▸ What you will do:
A faithful, complete copy of the entries below is required, with images removed.

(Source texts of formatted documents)

= = = = =

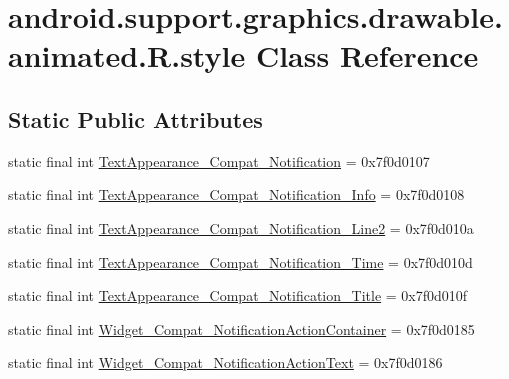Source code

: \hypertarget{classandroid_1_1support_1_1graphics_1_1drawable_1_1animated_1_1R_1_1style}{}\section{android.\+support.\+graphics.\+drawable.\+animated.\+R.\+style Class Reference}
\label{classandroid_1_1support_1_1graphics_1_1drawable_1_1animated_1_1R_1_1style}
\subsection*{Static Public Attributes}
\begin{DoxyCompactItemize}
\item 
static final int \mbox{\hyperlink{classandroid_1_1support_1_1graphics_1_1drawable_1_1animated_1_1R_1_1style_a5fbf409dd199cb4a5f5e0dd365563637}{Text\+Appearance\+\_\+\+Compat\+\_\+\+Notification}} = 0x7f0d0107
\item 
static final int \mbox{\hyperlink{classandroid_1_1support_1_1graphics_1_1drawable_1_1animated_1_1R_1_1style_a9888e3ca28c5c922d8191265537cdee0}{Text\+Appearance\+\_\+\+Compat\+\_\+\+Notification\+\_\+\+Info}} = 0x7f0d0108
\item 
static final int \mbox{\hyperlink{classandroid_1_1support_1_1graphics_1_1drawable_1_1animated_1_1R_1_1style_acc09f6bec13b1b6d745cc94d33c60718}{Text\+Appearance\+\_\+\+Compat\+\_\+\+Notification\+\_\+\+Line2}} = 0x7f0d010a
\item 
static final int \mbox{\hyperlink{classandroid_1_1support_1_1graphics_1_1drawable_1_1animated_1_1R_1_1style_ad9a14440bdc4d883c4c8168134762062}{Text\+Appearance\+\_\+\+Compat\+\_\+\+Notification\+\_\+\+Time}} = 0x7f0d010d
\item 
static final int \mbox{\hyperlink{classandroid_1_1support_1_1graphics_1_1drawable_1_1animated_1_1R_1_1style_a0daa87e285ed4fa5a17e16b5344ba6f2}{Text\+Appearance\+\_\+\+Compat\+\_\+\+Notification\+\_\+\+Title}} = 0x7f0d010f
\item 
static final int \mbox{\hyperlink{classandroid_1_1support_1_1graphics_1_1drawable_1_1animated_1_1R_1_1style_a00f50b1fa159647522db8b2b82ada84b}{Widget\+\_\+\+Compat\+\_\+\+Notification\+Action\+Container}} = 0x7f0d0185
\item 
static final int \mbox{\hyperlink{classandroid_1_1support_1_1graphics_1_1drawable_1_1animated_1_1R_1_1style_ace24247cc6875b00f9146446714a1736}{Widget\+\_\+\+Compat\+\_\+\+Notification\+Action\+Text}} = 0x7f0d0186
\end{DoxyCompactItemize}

= = = = =

▸ Response to this exercise:
Source code

: \hypertarget{classandroid_1_1support_1_1graphics_1_1drawable_1_1animated_1_1R_1_1style}{}\section{android.\+support.\+graphics.\+drawable.\+animated.\+R.\+style Class Reference}
\label{classandroid_1_1support_1_1graphics_1_1drawable_1_1animated_1_1R_1_1style}
\subsection*{Static Public Attributes}
\begin{DoxyCompactItemize}
\item 
static final int \mbox{\hyperlink{classandroid_1_1support_1_1graphics_1_1drawable_1_1animated_1_1R_1_1style_a5fbf409dd199cb4a5f5e0dd365563637}{Text\+Appearance\+\_\+\+Compat\+\_\+\+Notification}} = 0x7f0d0107
\item 
static final int \mbox{\hyperlink{classandroid_1_1support_1_1graphics_1_1drawable_1_1animated_1_1R_1_1style_a9888e3ca28c5c922d8191265537cdee0}{Text\+Appearance\+\_\+\+Compat\+\_\+\+Notification\+\_\+\+Info}} = 0x7f0d0108
\item 
static final int \mbox{\hyperlink{classandroid_1_1support_1_1graphics_1_1drawable_1_1animated_1_1R_1_1style_acc09f6bec13b1b6d745cc94d33c60718}{Text\+Appearance\+\_\+\+Compat\+\_\+\+Notification\+\_\+\+Line2}} = 0x7f0d010a
\item 
static final int \mbox{\hyperlink{classandroid_1_1support_1_1graphics_1_1drawable_1_1animated_1_1R_1_1style_ad9a14440bdc4d883c4c8168134762062}{Text\+Appearance\+\_\+\+Compat\+\_\+\+Notification\+\_\+\+Time}} = 0x7f0d010d
\item 
static final int \mbox{\hyperlink{classandroid_1_1support_1_1graphics_1_1drawable_1_1animated_1_1R_1_1style_a0daa87e285ed4fa5a17e16b5344ba6f2}{Text\+Appearance\+\_\+\+Compat\+\_\+\+Notification\+\_\+\+Title}} = 0x7f0d010f
\item 
static final int \mbox{\hyperlink{classandroid_1_1support_1_1graphics_1_1drawable_1_1animated_1_1R_1_1style_a00f50b1fa159647522db8b2b82ada84b}{Widget\+\_\+\+Compat\+\_\+\+Notification\+Action\+Container}} = 0x7f0d0185
\item 
static final int \mbox{\hyperlink{classandroid_1_1support_1_1graphics_1_1drawable_1_1animated_1_1R_1_1style_ace24247cc6875b00f9146446714a1736}{Widget\+\_\+\+Compat\+\_\+\+Notification\+Action\+Text}} = 0x7f0d0186
\end{DoxyCompactItemize}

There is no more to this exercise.